Os estores começam a erguer-se automaticamente, deixando entrar no quarto a ténue luz emanada pelos candeeiros da rua.
— Neste momento, estão 17 graus Celsius. Hoje, a temperatura deverá atingir os 32 graus. Tenha um bom dia de trabalho!
Pedro, ainda ensonado, ergue-se do leito, a custo, passando as mãos pelos desalinhados caracóis que lhe cobrem a testa.
Licenciado em Línguas, Literaturas e Culturas pela Universidade de Lisboa, concluiu, há dois meses, o mestrado em Turismo e Comunicação.
Como é fluente em alemão, o operador turístico para o qual trabalha incumbira-o de receber e acompanhar um grupo de doze jovens alemãs que se deslocam a Lisboa numa viagem de fim de curso. Todas concluíram recentemente o mestrado em Ciências Biomédicas pela Hochschule Albstadt-Sigmaringen.

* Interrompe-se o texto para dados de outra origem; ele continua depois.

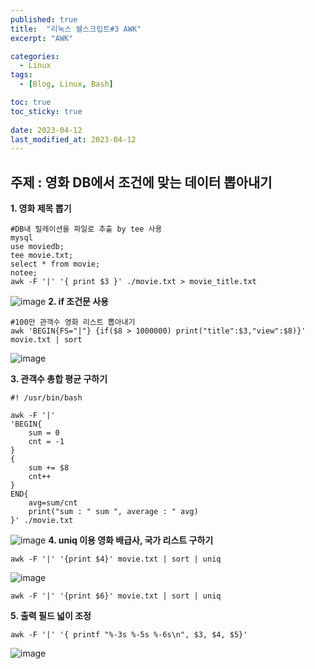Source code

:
 ```yaml
---
published: true
title:  "리눅스 쉘스크립트#3 AWK"
excerpt: "AWK"

categories:
  - Linux
tags:
  - [Blog, Linux, Bash]

toc: true
toc_sticky: true
 
date: 2023-04-12
last_modified_at: 2023-04-12
---
```

## **주제 : 영화 DB에서 조건에 맞는 데이터 뽑아내기**

**1\. 영화 제목 뽑기**

```
#DB내 릴레이션을 파일로 추출 by tee 사용 
mysql
use moviedb;
tee movie.txt;
select * from movie;
notee;
awk -F '|' '{ print $3 }' ./movie.txt > movie_title.txt
```

![image](https://user-images.githubusercontent.com/62383521/231237465-d59b1af8-3293-4ee5-9805-f73196e8074b.png)
**2\. if 조건문 사용**

```
#100만 관객수 영화 리스트 뽑아내기
awk 'BEGIN{FS="|"} {if($8 > 1000000) print("title":$3,"view":$8)}' movie.txt | sort
```

![image](https://user-images.githubusercontent.com/62383521/231237494-6e81ada8-c64c-481f-b347-623fa0288f46.png)

**3\. 관객수 총합 평균 구하기**

```
#! /usr/bin/bash

awk -F '|'
'BEGIN{
	sum = 0
	cnt = -1
}
{
	sum += $8
	cnt++
}
END{
	avg=sum/cnt
	print("sum : " sum ", average : " avg)
}' ./movie.txt
```

![image](https://user-images.githubusercontent.com/62383521/231237521-e6c7aa93-b97d-46bb-a1fe-99b9ed1cf182.png)
**4\. uniq 이용 영화 배급사, 국가 리스트 구하기**

```
awk -F '|' '{print $4}' movie.txt | sort | uniq
```

![image](https://user-images.githubusercontent.com/62383521/231237539-a6c9654c-030f-40d0-8165-5b399e89f7a0.png)

```
awk -F '|' '{print $6}' movie.txt | sort | uniq
```

**5\. 출력 필드 넓이 조정**

```
awk -F '|' '{ printf "%-3s %-5s %-6s\n", $3, $4, $5}'
```

![image](https://user-images.githubusercontent.com/62383521/231237556-4caab82b-abf6-40b0-85ac-46ae11dbe575.png)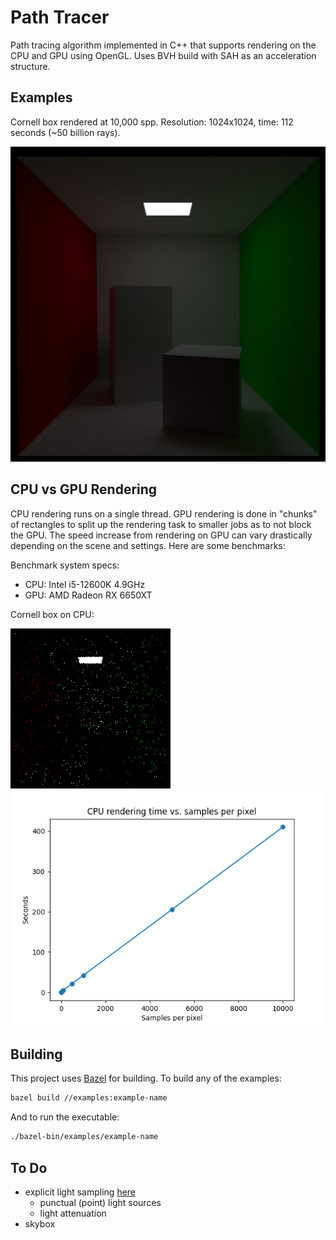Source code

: # Path Tracer

Path tracing algorithm implemented in C++ that supports rendering on the CPU and GPU using OpenGL. Uses BVH build with SAH as an acceleration structure.

## Examples

Cornell box rendered at 10,000 spp. Resolution: 1024x1024, time: 112 seconds (~50 billion rays).

![box](examples/cornell_box.png)

## CPU vs GPU Rendering

CPU rendering runs on a single thread. GPU rendering is done in "chunks" of rectangles to split up the rendering task to smaller jobs as to not block the GPU. The speed increase from rendering on GPU can vary drastically depending on the scene and settings. Here are some benchmarks:

Benchmark system specs:

- CPU: Intel i5-12600K 4.9GHz
- GPU: AMD Radeon RX 6650XT

Cornell box on CPU:

![gif](benchmark/spp/spp.gif)
![chart](benchmark/spp/graph.png)

## Building

This project uses [Bazel](https://bazel.build/install) for building. To build any of the examples:

```bash
bazel build //examples:example-name
```

And to run the executable:

```bash
./bazel-bin/examples/example-name
```

## To Do

- explicit light sampling [here](https://computergraphics.stackexchange.com/questions/5152/progressive-path-tracing-with-explicit-light-sampling/5153#5153?newreg=ba3a51d61bf64da5a1b3a589287511b2)
  - punctual (point) light sources
  - light attenuation
- skybox
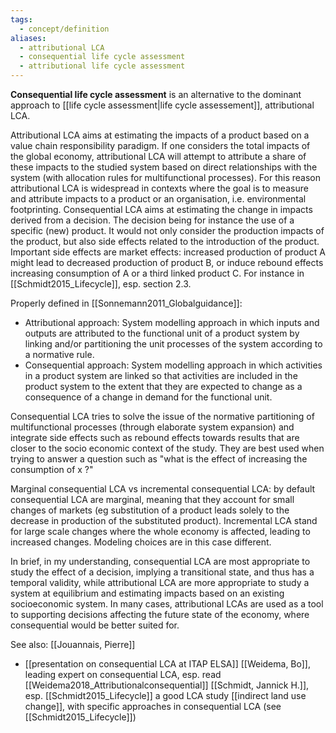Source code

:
 ```yaml
---
tags:
  - concept/definition
aliases:
  - attributional LCA
  - consequential life cycle assessment
  - attributional life cycle assessment
---
```

**Consequential life cycle assessment** is an alternative to the dominant approach to [[life cycle assessment|life cycle assessement]], attributional LCA.

Attributional LCA aims at estimating the impacts of a product based on a value chain responsibility paradigm. If one considers the total impacts of the global economy, attributional LCA will attempt to attribute a share of these impacts to the studied system based on direct relationships with the system (with allocation rules for multifunctional processes). For this reason attributional LCA is widespread in contexts where the goal is to measure and attribute impacts to a product or an organisation, i.e. environmental footprinting.
Consequential LCA aims at estimating the change in impacts derived from a decision. The decision being for instance the use of a specific (new) product. It would not only consider the production impacts of the product, but also side effects related to the introduction of the product. Important side effects are market effects: increased production of product A might lead to decreased production of product B, or induce rebound effects increasing consumption of A or a third linked product C. For instance in [[Schmidt2015_Lifecycle]], esp. section 2.3.

Properly defined in [[Sonnemann2011_Globalguidance]]:
- Attributional approach: System modelling approach in which inputs and outputs are attributed to the functional unit of a product system by linking and/or partitioning the unit processes of the system according to a normative rule. 
- Consequential approach: System modelling approach in which activities in a product system are linked so that activities are included in the product system to the extent that they are expected to change as a consequence of a change in demand for the functional unit.

Consequential LCA tries to solve the issue of the normative partitioning of multifunctional processes (through elaborate system expansion) and integrate side effects such as rebound effects towards results that are closer to the socio economic context of the study. They are best used when trying to answer a question such as "what is the effect of increasing the consumption of x ?"

Marginal consequential LCA vs incremental consequential LCA: by default consequential LCA are marginal, meaning that they account for small changes of markets (eg substitution of a product leads solely to the decrease in production of the substituted product). Incremental LCA stand for large scale changes where the whole economy is affected, leading to increased changes. Modeling choices are in this case different.

In brief, in my understanding, consequential LCA are most appropriate to study the effect of a decision, implying a transitional state, and thus has a temporal validity, while attributional LCA are more appropriate to study a system at equilibrium and estimating impacts based on an existing socioeconomic system. In many cases, attributional LCAs are used as a tool to supporting decisions affecting the future state of the economy, where consequential would be better suited for.

See also:
[[Jouannais, Pierre]] 
- [[presentation on consequential LCA at ITAP ELSA]]
[[Weidema, Bo]], leading expert on consequential LCA, esp. read [[Weidema2018_Attributionalconsequential]]
[[Schmidt, Jannick H.]], esp. [[Schmidt2015_Lifecycle]] a good LCA study
[[indirect land use change]], with specific approaches in consequential LCA (see [[Schmidt2015_Lifecycle]])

Após meia-hora de espera, um animado grupo de raparigas, trajando jeans e cingidas t-shirts, surge na porta de desembarque, expressando-se alegremente em alemão. Pedro não tem qualquer dúvida de que trata das pessoas que aguarda, dirigindo-se a elas, de imediato, na língua de Goethe:
— Chamo-me Pedro. Serei o vosso guia em Portugal nos próximos cinco dias.
As jovens cumprimentam-no efusivamente, encantadas com o seu atraente aspeto físico.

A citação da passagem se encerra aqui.